▶ **About this exercise**
Go through the records and count the lines where the string "su命令默认表示切换到root用户" occurs. Reply with the number only.

Stored data
|---|

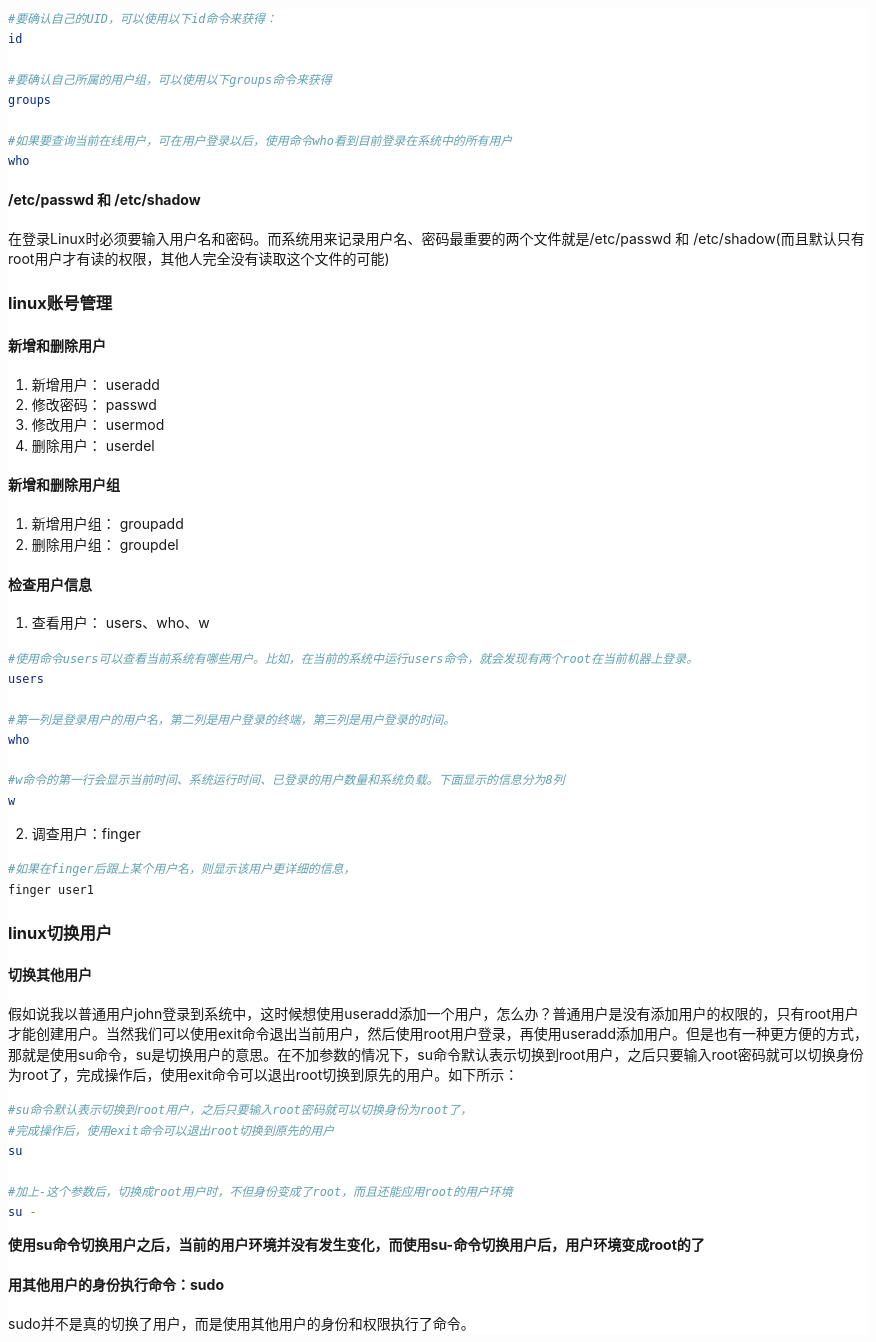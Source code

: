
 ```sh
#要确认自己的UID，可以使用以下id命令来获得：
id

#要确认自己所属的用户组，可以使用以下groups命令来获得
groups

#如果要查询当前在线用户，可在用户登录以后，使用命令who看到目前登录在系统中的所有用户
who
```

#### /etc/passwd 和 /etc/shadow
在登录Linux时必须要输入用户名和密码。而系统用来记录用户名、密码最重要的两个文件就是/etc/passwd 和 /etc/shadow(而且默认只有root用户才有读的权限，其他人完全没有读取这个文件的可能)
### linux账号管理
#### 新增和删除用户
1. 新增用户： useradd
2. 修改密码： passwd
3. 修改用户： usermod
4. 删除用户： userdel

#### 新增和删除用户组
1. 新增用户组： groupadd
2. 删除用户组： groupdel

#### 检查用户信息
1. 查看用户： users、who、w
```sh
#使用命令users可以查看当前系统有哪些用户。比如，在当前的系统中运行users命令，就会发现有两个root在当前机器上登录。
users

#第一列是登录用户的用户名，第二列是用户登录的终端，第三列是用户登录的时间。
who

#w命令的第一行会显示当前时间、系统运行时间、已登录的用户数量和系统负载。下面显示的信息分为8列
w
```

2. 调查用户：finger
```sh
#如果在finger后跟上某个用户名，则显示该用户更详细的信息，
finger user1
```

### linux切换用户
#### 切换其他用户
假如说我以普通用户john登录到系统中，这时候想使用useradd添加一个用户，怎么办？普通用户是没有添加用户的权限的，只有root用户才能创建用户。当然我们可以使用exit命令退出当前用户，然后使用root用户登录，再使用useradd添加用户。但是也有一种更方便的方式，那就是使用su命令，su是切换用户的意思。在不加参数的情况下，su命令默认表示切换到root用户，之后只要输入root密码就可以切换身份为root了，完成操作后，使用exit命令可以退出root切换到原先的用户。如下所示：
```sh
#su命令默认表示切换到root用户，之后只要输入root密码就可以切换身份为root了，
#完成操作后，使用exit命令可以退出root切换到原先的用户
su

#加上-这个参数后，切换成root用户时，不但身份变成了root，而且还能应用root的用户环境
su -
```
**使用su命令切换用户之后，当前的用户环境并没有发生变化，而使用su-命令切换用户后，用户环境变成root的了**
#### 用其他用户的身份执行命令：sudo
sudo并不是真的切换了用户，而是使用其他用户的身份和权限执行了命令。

|---|

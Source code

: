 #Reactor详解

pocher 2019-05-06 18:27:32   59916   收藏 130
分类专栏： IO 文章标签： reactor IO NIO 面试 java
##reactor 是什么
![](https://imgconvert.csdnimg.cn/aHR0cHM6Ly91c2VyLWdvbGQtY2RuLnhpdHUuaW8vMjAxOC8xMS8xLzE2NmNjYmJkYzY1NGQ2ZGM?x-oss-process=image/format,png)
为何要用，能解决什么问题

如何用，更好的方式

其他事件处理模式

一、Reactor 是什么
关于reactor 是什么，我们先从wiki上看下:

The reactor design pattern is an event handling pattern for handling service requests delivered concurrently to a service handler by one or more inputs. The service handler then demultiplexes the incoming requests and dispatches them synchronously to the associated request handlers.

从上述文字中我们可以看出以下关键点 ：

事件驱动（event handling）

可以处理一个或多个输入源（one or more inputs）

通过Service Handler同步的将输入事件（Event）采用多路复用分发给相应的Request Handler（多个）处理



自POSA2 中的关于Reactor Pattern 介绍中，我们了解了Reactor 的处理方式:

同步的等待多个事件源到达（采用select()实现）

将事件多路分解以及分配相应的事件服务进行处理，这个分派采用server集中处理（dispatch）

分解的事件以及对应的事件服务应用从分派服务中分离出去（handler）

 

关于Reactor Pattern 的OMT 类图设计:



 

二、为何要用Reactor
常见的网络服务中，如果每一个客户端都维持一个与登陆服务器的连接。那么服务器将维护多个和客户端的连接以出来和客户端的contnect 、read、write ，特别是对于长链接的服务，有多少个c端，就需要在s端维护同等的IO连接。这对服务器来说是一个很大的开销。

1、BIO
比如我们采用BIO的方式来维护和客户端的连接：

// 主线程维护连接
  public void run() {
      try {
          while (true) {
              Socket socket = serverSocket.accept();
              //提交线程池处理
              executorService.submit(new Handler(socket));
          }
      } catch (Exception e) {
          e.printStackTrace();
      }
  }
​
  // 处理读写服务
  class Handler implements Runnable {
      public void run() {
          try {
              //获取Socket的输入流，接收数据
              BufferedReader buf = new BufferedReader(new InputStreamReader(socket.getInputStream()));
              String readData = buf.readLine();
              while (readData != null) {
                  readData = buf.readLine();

|---|

▶ **Answer box**
2